My father had handed the bags to me and Hildy. “Get in the car, kids,” he said, not taking his eyes off the man. Shalimar had come up and was standing right next to my father. She slipped her arm in his. Drew and Hildy and I turned to leave, with Drew in the middle, but my father stayed put. I felt the familiar jelly in my gut, the certainty that he was about to start ranting or hitting. But when I looked back, Shalimar was pulling him gently toward the car. My father opened the trunk with the key, and we put the bags in. Drew climbed in back and sat between me and Hildy.
My father pushed the rectangular “reverse” button and backed out of the lot. As soon as we passed the garden, away from the gravel dust, we all rolled down the windows and kept them down all the way to the Foster’s Freeze we’d seen near the highway exit. Hildy and I kept holding out our pinkies to Drew, and he touched back, but he didn’t
smile. When we parked, Drew asked my father to open the trunk of the car. He got his sleeping bag out and, without a word, fed it into the big garbage bin at the back of the Foster’s Freeze even though he was barely tall enough to reach the lid. We all just let him.
My father ordered burgers for all of us except Shalimar, who wasn’t hungry. While he was at the counter, the rest of us sat down at an outdoor table and waited. No one said anything. Had Drew been beaten up by that older boy? Locked in a closet in the dark by the man? Why had Drew thrown away the sleeping bag? Usually I was able to imagine the worst, but this time it was as if my brain shut down. Drew had wet the bed, that was all. He was embarrassed, that had to be it.

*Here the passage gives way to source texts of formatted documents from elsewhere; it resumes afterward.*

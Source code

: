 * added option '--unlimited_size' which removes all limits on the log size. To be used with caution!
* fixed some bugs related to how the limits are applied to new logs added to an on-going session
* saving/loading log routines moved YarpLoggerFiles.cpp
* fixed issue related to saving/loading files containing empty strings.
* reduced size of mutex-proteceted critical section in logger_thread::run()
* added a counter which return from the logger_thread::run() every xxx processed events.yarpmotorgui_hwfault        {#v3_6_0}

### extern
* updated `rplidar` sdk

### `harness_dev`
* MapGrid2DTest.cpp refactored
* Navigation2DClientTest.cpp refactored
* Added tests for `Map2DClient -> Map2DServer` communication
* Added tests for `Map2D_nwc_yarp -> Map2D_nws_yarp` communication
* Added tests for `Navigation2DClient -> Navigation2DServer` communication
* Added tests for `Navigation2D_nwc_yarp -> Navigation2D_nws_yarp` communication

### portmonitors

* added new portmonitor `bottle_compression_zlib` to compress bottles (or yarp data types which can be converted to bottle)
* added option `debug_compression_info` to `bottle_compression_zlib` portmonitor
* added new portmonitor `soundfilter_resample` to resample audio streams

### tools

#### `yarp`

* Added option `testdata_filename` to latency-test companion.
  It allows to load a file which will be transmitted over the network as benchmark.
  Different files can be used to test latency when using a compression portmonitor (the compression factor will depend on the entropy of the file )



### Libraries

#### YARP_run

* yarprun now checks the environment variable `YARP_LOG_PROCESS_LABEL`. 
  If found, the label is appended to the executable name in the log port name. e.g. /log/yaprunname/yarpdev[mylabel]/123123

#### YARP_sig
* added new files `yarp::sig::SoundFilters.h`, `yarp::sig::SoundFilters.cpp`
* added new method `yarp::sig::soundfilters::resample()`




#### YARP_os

A kind of quietness had settled over us, and I didn’t dare break it. All I could think about was how much I hated my mother.
Soon my father brought over a chocolate milkshake and a Coke for all of us to share, a Tab for Shalimar, and a paper-lined red plastic oval basket with French fries in it. Our burgers came. Hildy told Drew about my father’s job at RECORDS—AT A DISCOUNT! and how we were calling it RAAD. “Mom didn’t even show up in court,” I put in. Then Hildy told Drew he was going to get to go to Washington Elementary now instead of Cragmont, because Washington was closer to the apartment.

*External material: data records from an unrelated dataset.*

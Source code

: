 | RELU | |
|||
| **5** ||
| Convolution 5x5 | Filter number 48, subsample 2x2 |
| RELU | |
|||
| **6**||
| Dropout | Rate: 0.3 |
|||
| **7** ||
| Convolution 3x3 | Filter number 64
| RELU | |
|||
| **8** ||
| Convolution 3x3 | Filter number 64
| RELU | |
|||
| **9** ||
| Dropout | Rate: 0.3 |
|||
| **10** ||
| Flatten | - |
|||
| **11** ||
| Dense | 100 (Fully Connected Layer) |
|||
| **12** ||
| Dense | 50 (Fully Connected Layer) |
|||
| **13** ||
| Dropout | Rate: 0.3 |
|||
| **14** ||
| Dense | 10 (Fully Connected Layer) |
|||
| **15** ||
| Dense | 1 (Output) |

Drew didn’t like Cragmont, especially since he had a horrible teacher this year, but I was worried that he might be unhappy about changing schools. His friends would still be at Cragmont, and next year, they’d be going to King Jr. High while Drew would be at Willard. “Washington is right across the street from Berkeley High,” I said, removing a wilted pickle slice from my burger. “I can ride the bus with you this year. Or we can walk down together.”
“Billions of blistering blue barnacles!” Drew responded, like Captain Haddock from the Tintin books. Hildy and I exchanged glances. Drew wasn’t normally a sarcastic kid.